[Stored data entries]
****
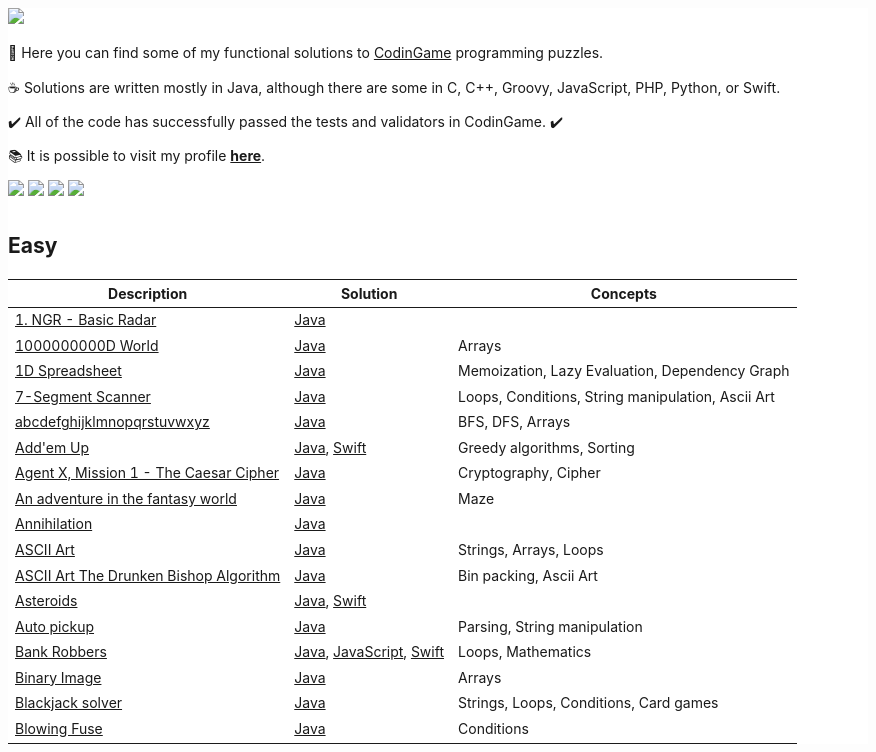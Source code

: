<p align:"center"><a href="https://www.codingame.com"><img width="auto" height="150px" src="https://github.com/aflr/aflr/blob/main/src/CodinGame.png"></a></p>

🚀 Here you can find some of my functional solutions to [CodinGame](https://www.codingame.com) programming puzzles.

☕ Solutions are written mostly in Java, although there are some in C, C++, Groovy, JavaScript, PHP, Python, or Swift.

✔️ All of the code has successfully passed the tests and validators in CodinGame. ✔️

📚 It is possible to visit my profile [**here**](https://www.codingame.com/profile/77c0ada52cc750ea5fd2dfe796989d5d0986465).

![](https://img.shields.io/github/directory-file-count/aflr/CodinGame/Easy?label=Easy&color=green) ![](https://img.shields.io/github/directory-file-count/aflr/CodinGame/Medium?label=Medium&color=yellow) ![](https://img.shields.io/github/directory-file-count/aflr/CodinGame/Hard?label=Hard&color=red) ![](https://img.shields.io/github/directory-file-count/aflr/CodinGame/Very%20Hard?label=Very%20Hard&color=purple)

## Easy
Description | Solution | Concepts
----------|----------|----------
[1. NGR - Basic Radar](https://www.codingame.com/training/easy/1--ngr---basic-radar)|[Java](https://github.com/aflr/CodinGame/blob/main/Easy/1-ngr-basic-radar/1-ngr-basic-radar.java)|
[1000000000D World](https://www.codingame.com/training/easy/1000000000d-world)|[Java](https://github.com/aflr/CodinGame/blob/main/Easy/1000000000d-world/1000000000d-world.java)|Arrays
[1D Spreadsheet](https://www.codingame.com/training/easy/1d-spreadsheet)|[Java](https://github.com/aflr/CodinGame/blob/main/Easy/1d-spreadsheet/1d-spreadsheet.java)|Memoization, Lazy Evaluation, Dependency Graph
[7-Segment Scanner](https://www.codingame.com/training/easy/7-segment-scanner)|[Java](https://github.com/aflr/CodinGame/blob/main/Easy/7-segment-scanner/7-segment-scanner.java)|Loops, Conditions, String manipulation, Ascii Art
[abcdefghijklmnopqrstuvwxyz](https://www.codingame.com/training/easy/abcdefghijklmnopqrstuvwxyz)|[Java](https://github.com/aflr/CodinGame/blob/main/Easy/Abcdefghijklmnopqrstuvwxyz/Abcdefghijklmnopqrstuvwxyz.java)|BFS, DFS, Arrays
[Add'em Up](https://www.codingame.com/training/easy/addem-up)|[Java](https://github.com/aflr/CodinGame/blob/main/Easy/Addem-up/Addem-up.java), [Swift](https://github.com/aflr/CodinGame/blob/main/Easy/Addem-up/Addem-up.swift)|Greedy algorithms, Sorting
[Agent X, Mission 1 - The Caesar Cipher](https://www.codingame.com/training/easy/agent-x-mission-1-the-caesar-cipher)|[Java](https://github.com/aflr/CodinGame/blob/main/Easy/Agent-x-mission-1-the-caesar-cipher/Agent-x-mission-1-the-caesar-cipher.java)|Cryptography, Cipher
[An adventure in the fantasy world](https://www.codingame.com/training/easy/an-adventure-in-the-fantasy-world)|[Java](https://github.com/aflr/CodinGame/blob/main/Easy/An-adventure-in-the-fantasy-world/An-adventure-in-the-fantasy-world.java)|Maze
[Annihilation](https://www.codingame.com/training/easy/annihilation)|[Java](https://github.com/aflr/CodinGame/blob/main/Easy/Annihilation/Annihilation.java)|
[ASCII Art](https://www.codingame.com/training/easy/ascii-art)|[Java](https://github.com/aflr/CodinGame/blob/main/Easy/ASCII-art/ASCII-art.java)|Strings, Arrays, Loops
[ASCII Art The Drunken Bishop Algorithm](https://www.codingame.com/training/easy/ascii-art-the-drunken-bishop-algorithm)|[Java](https://github.com/aflr/CodinGame/blob/main/Easy/Ascii-art-the-drunken-bishop-algorithm/Ascii-art-the-drunken-bishop-algorithm.java)|Bin packing, Ascii Art
[Asteroids](https://www.codingame.com/training/easy/asteroids)|[Java](https://github.com/aflr/CodinGame/blob/main/Easy/Asteroids/Asteroids.java), [Swift](https://github.com/aflr/CodinGame/blob/main/Easy/Asteroids/Asteroids.swift)|
[Auto pickup](https://www.codingame.com/training/easy/auto-pickup)|[Java](https://github.com/aflr/CodinGame/blob/main/Easy/Auto-pickup/Auto-pickup.java)|Parsing, String manipulation
[Bank Robbers](https://www.codingame.com/training/easy/bank-robbers)|[Java](https://github.com/aflr/CodinGame/blob/main/Easy/Bank-robbers/Bank-robbers.java), [JavaScript](https://github.com/aflr/CodinGame/blob/main/Easy/Bank-robbers/Bank-robbers.js), [Swift](https://github.com/aflr/CodinGame/blob/main/Easy/Bank-robbers/Bank-robbers.swift)|Loops, Mathematics
[Binary Image](https://www.codingame.com/training/easy/binary-image)|[Java](https://github.com/aflr/CodinGame/blob/main/Easy/Binary-image/Binary-image.java)|Arrays
[Blackjack solver](https://www.codingame.com/training/easy/blackjack-solver)|[Java](https://github.com/aflr/CodinGame/blob/main/Easy/Blackjack-solver/Blackjack-solver.java)|Strings, Loops, Conditions, Card games
[Blowing Fuse](https://www.codingame.com/training/easy/blowing-fuse)|[Java](https://github.com/aflr/CodinGame/blob/main/Easy/Blowing-fuse/Blowing-fuse.java)|Conditions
****
#### Work required:
After reading the entries above, state the number of lines that contain the word "some", adding nothing else.

#### Answer to the problem:
2